“The FTSE 100 was on course to extend its winning streak after signs of a potential de-escalation of the tariff stand-off between US and China gave investors real heart,” says AJ Bell Investment Director Russ Mould.
“There were strong gains in Asia and on Wall Street overnight. The latter helped by strong after-hours results from Microsoft and Meta Platforms on Wednesday. Although subsequent more mixed earnings from Apple and Amazon may have soured sentiment a touch.
“In London, resources names were in demand, with iron ore miner Ferrexpo among them as Washington and Kyiv secured a minerals deal.”
Apple
“Apple claimed the sort of earnings beat that was never likely to win much favour from the market. The first three months of the year were slightly stronger than expected but this may well have resulted from people pulling forward purchases of iPhones in anticipation of a tariff impact – even if management have downplayed this as a factor.
“The company has flagged a meaningful cost impact in the current quarter resulting from US trade policy and while it’s fortress-like balance sheet means it can absorb these extra costs with relative ease there remains considerable unpredictability about the impact on Apple’s supply chain.
“The company received a stay from the Trump administration thanks to an apparent tariff exemption for consumer electronics but how long this lasts remains to be seen and the company is still planning to shift manufacturing out of China and into countries like India which face less heavy import levies.

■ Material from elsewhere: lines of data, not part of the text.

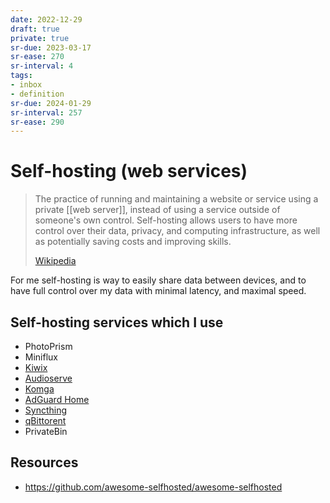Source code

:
 ```yaml
---
date: 2022-12-29
draft: true
private: true
sr-due: 2023-03-17
sr-ease: 270
sr-interval: 4
tags:
- inbox
- definition
sr-due: 2024-01-29
sr-interval: 257
sr-ease: 290
---
```


# Self-hosting (web services)

> The practice of running and maintaining a website or service
> using a private [[web server]], instead of using a service outside of
> someone's own control. Self-hosting allows users to have more control over
> their data, privacy, and computing infrastructure, as well as potentially
> saving costs and improving skills.
>
> [Wikipedia](https://en.wikipedia.org/wiki/Self-hosting_\(web_services\))

For me self-hosting is way to easily share data between devices, and to have
full control over my data with minimal latency, and maximal speed.

## Self-hosting services which I use

- PhotoPrism
- Miniflux
- [Kiwix](http://10.243.211.202:8080/?lang=)
- [Audioserve](http://localhost:8084/#0/)
- [Komga](http://localhost:8443/dashboard)
- [AdGuard Home](http://localhost/#filters)
- [Syncthing](http://127.0.0.1:8384/)
- [qBittorent](http://localhost:8081/)
- PrivateBin

## Resources

- https://github.com/awesome-selfhosted/awesome-selfhosted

“At a time when its products business is fraught with such uncertainty it’s not great that growth on the services side has disappointed. While only a smidge below forecasts, it will help build on the narrative that Apple has failed to fully take advantage of the opportunities provided by AI.”
Amazon
“While its e-commerce arm is much more high profile, the real engine of growth at Amazon is its AWS cloud computing arm. The fact this didn’t manage the recently reported better-than-expected performance seen at the cloud operations of rival outfits Microsoft and Alphabet is a cause for some disappointment.
“A weak outlook as the company grapples with the steep tariffs imposed by the Trump administration – from which it recently drew ire for an apparent plan to separately list tariff costs on its ultra-low-cost Haul platform – is probably to be expected given around a quarter of the items it sells come from China.
“These quarterly numbers from Amazon were far from a disaster and the contribution from the fast-growing advertising division was a definite plus point, but nor did they do enough to fully reassure investors on the company’s ability to steer a course through the current uncertainty.”
Shell
“Shell has the advantage at the moment that, for any of the difficulties it faces it can just point its finger down the road at BP and say, ‘at least we’re not as bad as that’.
“This trend of being flattered by comparison with its London-listed counterpart continued with first quarter results. Yes profit was lower thanks to easing commodity prices but it announced a 14th consecutive quarter of at least $3 billion in share buybacks.
“Shell which pivoted towards natural gas more than a decade ago continues to see benefits from this strategy with its integrated gas division delivering a robust showing. Gas could have a significant role to play as the world looks to wean itself off more polluting fuels like coal and oil.
“The loss chalked up by the renewables and energy solutions arm shows why Wael Sawan is keen to prioritise other areas of the business where it can.
“Where investors may feel some concern is over lower levels of cash flow and an uptick in net debt – particularly given this quarter does not reflect the more pronounced slump in oil prices seen since Liberation Day.”
NatWest
“There were enough positives in today’s update from NatWest to suggest it could provide a platform for the final push to full privatisation. The government stake may now be very modest but eradicating it entirely would still represent a significant milestone and would close the chapter on the company’s long, slow recovery from the 2007/8 financial crisis.
“It would likely give management more freedom of manoeuvre and CEO Paul Thwaite has said he is minded to look at acquisitions – although presumably not on the scale or with the level of hubris which contributed to the bank’s downfall under Fred Goodwin.
“The company has enjoyed a really strong start to the year with returns lifted by a higher net interest margin – although full-year guidance has been left unchanged for now, reflecting lingering uncertainty.
“Like several of its peers, NatWest has felt it prudent to increase provisions for bad debt – based not on what it is necessarily seeing in its loan book but due to the uncertainty created by US tariffs.”
These articles are for information purposes only and are not a personal recommendation or advice.